In a new paper in The Economic Journal, Michael Anderson and Jeremy Magruder of Berkeley demonstrate a tool for cracking that nut wide open. They find that the difference of a half-star in a Yelp rating can make a huge difference for the rate at which a restaurant is booked up with reservations on a given night. How do they know that they are seeing the effect of the rating and not the quality of the restaurant itself? They use a statistical tool known as "regression discontinuity."
Here's how it works. When you look at a Yelp page for a restaurant, you will see the average of its reviews in a number of stars at the top -- e.g. 3.0, 3.5, 4.0, 4.5, and 5.0. But of course those discrete rankings represent a much smoother distribution. In other words, when Yelp takes the average of its rankings, it gets numbers that are not 3.0 or 3.5, but that fall in between. Thus two restaurants can have very, very similar averages, say 3.24 and 3.26, but be rounded into different half-star categories, 3.0 and 3.5.
This feature of the data gives the researchers the material they need to be sure that the effect they're seeing comes not from the quality of the restaurant but the bright stars of the Yelp review.
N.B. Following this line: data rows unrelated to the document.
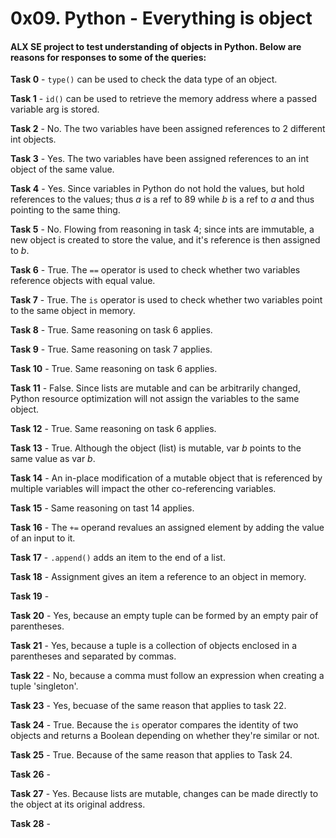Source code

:<h1>0x09. Python - Everything is object</h1>

<h4>ALX SE project to test understanding of objects in Python. Below are reasons for responses to some of the queries:</h4>

**Task 0** - `type()` can be used to check the data type of an object.

**Task 1** - `id()` can be used to retrieve the memory address where a passed variable arg is stored.

**Task 2** - No. The two variables have been assigned references to 2 different int objects.

**Task 3** - Yes. The two variables have been assigned references to an int object of the same value.

**Task 4** - Yes. Since variables in Python do not hold the values, but hold references to the values; thus *a* is a ref to 89 while *b* is a ref to *a* and thus pointing to the same thing.

**Task 5** - No. Flowing from reasoning in task 4; since ints are immutable, a new object is created to store the value, and it's reference is then assigned to *b*.

**Task 6** - True. The `==` operator is used to check whether two variables reference objects with equal value.

**Task 7** - True. The `is` operator is used to check whether two variables point to the same object in memory.

**Task 8** - True. Same reasoning on task 6 applies.

**Task 9** - True. Same reasoning on task 7 applies.

**Task 10** - True. Same reasoning on task 6 applies.

**Task 11** - False. Since lists are mutable and can be arbitrarily changed, Python resource optimization will not assign the variables to the same object.

**Task 12** - True. Same reasoning on task 6 applies.

**Task 13** - True. Although the object (list) is mutable, var *b* points to the same value as var *b*.

**Task 14** - An in-place modification of a mutable object that is referenced by multiple variables will impact the other co-referencing variables.

**Task 15** - Same reasoning on tast 14 applies.

**Task 16** - The `+=` operand revalues an assigned element by adding the value of an input to it.

**Task 17** - `.append()` adds an item to the end of a list.

**Task 18** - Assignment gives an item a reference to an object in memory.

**Task 19** - 

**Task 20** - Yes, because an empty tuple can be formed by an empty pair of parentheses.

**Task 21** - Yes, because a tuple is a collection of objects enclosed in a parentheses and separated by commas.

**Task 22** - No, because a comma must follow an expression when creating a tuple 'singleton'.

**Task 23** - Yes, becuase of the same reason that applies to task 22.

**Task 24** - True. Because the `is` operator compares the identity of two objects and returns a Boolean depending on whether they're similar or not.

**Task 25** - True. Because of the same reason that applies to Task 24.

**Task 26** - 

**Task 27** - Yes. Because lists are mutable, changes can be made directly to the object at its original address.

**Task 28** -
Their study of nearly 400 restaurants in San Francisco during the late-summer/early-fall of 2010, found a large difference in reservation availability for restaurants whose average rounded up versus those whose average rounded down. For example, here is what the distribution of 7 pm availability looks like, between restaurants rounding to 3.5 stars and those rounding up to four:

As you can see, there is a big drop in availability for restaurants right around the point at which reviews shift from rounding down to rounding up, not a gradual decline as you would expect if consumers were responding only to the change in quality. (The researchers note that the drop actually observes a few tenths of a point before the threshold, but they explain this simply: "Average ratings drift over time," they write. "A restaurant currently just below the threshold is thus likely to have been above [it] in the preceding months.") Overall, they see effects of varying sizes for different reservation times and different ratings thresholds. The seven o'clock time slot sees the most significant effects: "Here," they describe, "moving from 3 to 3.5 stars is associated with being 21 percentage points more likely to have sold out all 7:00 PM tables and moving from 3.5 to 4 stars makes restaurants an additional 19 percentage points more likely to have sold out all tables."
The researchers make some back-of-the-envelope calculations to estimate the potential effect slight changes in Yelp reviews could have on profits, which the gauge to be an additional $816 per week for a bump up the review metrics. That level of specificity is necessarily a bit thin, but the fact remains: Very slight changes in Yelp reviews can result in big swings for the restaurateurs below.